Chris Knipp Writing: Movies, Politics, Art

Forum locked This topic is locked, you cannot edit posts or make further replies.  [ 1 post ] 
Author Message
PostPosted: Tue Sep 08, 2020 10:46 pm 
Site Admin

Joined: Sat Mar 08, 2003 1:50 pm
Posts: 4169
Location: California/NYC


How becoming normal can be alienating for the odd

Liao Ming-yi, emerging from a new generation of filmmakers from Taiwan out of music videos and using an iPhone XS Max (or actually a bevy of them), has produced a troubling and some think uniquely timely delight. AmandaTheJedi observes on Letterboxd, "I don't know if I've experienced something so delightfully quirky get so horrendously bleak so fast," and that is also true.
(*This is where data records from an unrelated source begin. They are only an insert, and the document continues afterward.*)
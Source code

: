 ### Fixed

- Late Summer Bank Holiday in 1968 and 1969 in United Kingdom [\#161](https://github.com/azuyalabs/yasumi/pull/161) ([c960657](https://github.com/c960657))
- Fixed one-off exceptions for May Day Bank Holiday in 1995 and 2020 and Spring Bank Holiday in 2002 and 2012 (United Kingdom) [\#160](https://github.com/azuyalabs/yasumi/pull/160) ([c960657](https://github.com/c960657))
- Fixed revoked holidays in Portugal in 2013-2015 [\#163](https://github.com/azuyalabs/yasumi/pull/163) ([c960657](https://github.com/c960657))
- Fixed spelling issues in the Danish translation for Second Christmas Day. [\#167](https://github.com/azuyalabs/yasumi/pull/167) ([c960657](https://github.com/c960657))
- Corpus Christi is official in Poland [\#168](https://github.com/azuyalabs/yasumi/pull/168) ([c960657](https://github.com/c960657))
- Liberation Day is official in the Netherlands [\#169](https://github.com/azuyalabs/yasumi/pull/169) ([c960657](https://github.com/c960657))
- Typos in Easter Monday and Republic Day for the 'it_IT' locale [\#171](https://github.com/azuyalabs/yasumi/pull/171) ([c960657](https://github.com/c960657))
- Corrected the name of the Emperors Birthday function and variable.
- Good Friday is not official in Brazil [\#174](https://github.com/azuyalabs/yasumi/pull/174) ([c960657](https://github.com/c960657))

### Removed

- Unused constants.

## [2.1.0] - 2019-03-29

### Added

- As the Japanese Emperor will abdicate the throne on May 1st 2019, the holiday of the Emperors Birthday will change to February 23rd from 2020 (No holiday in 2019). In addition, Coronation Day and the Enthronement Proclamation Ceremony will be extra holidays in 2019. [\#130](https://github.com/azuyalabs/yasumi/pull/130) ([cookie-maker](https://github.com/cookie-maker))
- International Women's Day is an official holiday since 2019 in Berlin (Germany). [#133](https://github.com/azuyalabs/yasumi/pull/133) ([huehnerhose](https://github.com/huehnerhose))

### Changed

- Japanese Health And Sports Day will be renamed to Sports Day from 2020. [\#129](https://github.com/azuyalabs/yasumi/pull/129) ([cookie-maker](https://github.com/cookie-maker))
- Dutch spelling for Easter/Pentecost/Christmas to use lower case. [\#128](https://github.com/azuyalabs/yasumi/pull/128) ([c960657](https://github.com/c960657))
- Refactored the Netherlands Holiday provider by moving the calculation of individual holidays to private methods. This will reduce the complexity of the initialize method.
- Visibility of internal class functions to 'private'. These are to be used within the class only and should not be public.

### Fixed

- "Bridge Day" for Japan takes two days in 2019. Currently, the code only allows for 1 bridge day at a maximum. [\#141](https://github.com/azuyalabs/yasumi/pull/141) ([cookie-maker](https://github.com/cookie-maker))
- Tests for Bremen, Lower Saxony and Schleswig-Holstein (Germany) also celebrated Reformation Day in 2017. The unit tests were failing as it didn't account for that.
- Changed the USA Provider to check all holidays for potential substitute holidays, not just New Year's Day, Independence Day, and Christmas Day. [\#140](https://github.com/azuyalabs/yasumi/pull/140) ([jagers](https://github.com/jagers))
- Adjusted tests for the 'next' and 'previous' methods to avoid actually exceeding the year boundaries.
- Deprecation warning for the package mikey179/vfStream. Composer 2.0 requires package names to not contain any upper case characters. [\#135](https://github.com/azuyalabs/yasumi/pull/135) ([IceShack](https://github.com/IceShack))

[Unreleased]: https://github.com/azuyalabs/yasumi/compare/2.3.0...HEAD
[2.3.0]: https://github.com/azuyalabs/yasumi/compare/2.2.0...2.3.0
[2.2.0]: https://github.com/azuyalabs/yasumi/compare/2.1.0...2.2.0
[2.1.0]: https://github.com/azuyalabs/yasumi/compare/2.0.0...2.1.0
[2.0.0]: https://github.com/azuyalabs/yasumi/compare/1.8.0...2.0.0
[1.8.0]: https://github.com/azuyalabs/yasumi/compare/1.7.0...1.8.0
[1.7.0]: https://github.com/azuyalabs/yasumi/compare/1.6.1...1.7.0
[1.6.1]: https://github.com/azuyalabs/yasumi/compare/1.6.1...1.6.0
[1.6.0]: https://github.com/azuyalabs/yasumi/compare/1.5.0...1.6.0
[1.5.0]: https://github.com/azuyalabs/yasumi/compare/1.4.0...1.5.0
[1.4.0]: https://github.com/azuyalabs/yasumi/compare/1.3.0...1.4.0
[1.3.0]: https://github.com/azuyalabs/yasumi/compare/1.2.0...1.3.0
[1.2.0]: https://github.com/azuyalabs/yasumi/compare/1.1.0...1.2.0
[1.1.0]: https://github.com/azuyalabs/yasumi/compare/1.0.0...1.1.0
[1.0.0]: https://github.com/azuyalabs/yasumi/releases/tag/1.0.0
Eye candy that takes us to a magical place and then makes staying there suddenly complicated when all it had been was safe.

In this vein we meet Chen Po-Ching (Austin Lin) and Chen Ching (Nikki Hsieh), a cute couple in the making except they both suffer from OCD, which includes mysophobia, fear of contamination and dirt, causing them to suit up in gloves, surgical mask and raincoat (or as one urgently contemporizing blurb has it, "PPE") whenever they go out and to spend a lot of their time scrupulously cleaning house when at home, as they consider it far safer to be. They know they're two of a kind when they see themselves outside - at a grocery store, where Po-Ching spots Ching outfitted just like him and follows her from the subway car to the supermarket where he sees her compulsively shoplifting. (They also repeat rituals all the time, and stealing chocolate she can't eat is one of her regular ones). Po-Ching understands. They start dating. They move in together. They go out for challenges, like a recycling center or cleaning up outside. He is a translator who works at home. She is an occasional model in an art class.

The images are simple and eye candy bright, the two actors click and are cute and special. I love the delicate glimmer of violet in Hsieh's hair. Lin has a Spock peaked haircut and broad Magic Marker eyebrows, is tall and ripped but boyish, appealing but not a conventional bland Asian male cutie (we see one later).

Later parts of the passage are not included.